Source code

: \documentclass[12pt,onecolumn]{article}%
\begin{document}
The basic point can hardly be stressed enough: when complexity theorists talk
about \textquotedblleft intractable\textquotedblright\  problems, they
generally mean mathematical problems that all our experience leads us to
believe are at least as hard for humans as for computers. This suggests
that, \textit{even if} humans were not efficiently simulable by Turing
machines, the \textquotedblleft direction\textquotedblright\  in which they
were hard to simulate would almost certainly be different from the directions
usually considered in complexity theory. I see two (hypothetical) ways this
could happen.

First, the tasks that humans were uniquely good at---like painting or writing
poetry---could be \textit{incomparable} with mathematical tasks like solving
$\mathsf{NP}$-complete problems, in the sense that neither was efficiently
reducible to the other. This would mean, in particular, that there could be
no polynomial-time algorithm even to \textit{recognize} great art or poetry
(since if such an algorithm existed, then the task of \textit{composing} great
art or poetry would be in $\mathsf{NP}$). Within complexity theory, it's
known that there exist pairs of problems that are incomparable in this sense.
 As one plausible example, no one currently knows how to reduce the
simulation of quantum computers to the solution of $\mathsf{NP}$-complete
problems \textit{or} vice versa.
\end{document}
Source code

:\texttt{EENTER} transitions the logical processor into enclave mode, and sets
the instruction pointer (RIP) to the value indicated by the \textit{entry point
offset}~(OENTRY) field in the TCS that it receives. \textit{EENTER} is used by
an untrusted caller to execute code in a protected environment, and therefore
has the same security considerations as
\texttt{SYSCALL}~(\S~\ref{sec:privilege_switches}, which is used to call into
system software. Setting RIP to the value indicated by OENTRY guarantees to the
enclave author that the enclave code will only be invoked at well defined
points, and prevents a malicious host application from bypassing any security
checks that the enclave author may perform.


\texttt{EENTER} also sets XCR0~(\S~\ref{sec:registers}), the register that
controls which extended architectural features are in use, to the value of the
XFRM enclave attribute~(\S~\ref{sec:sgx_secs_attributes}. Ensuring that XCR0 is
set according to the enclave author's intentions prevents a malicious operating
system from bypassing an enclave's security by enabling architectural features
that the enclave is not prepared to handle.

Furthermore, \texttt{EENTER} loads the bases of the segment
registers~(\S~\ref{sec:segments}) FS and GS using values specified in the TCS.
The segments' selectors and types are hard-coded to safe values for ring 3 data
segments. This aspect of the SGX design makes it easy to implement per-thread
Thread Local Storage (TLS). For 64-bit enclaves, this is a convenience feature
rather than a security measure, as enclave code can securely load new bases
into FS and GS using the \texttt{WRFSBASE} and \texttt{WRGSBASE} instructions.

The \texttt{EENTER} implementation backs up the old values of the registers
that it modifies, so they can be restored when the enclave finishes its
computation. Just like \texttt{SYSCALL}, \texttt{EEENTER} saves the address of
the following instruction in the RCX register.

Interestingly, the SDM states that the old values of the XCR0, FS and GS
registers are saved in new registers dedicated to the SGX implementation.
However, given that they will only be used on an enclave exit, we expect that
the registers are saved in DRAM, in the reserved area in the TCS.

━━━━━━━━━━━━━━━━━━━━━━━━━━━━━━

__PROBLEM TO WORK ON__. With the line that contains "However, given that" as the start, output every line through the end of the entries exactly. Add no other lines.

__ANSWER SECTION__.
However, given that they will only be used on an enclave exit, we expect that
the registers are saved in DRAM, in the reserved area in the TCS.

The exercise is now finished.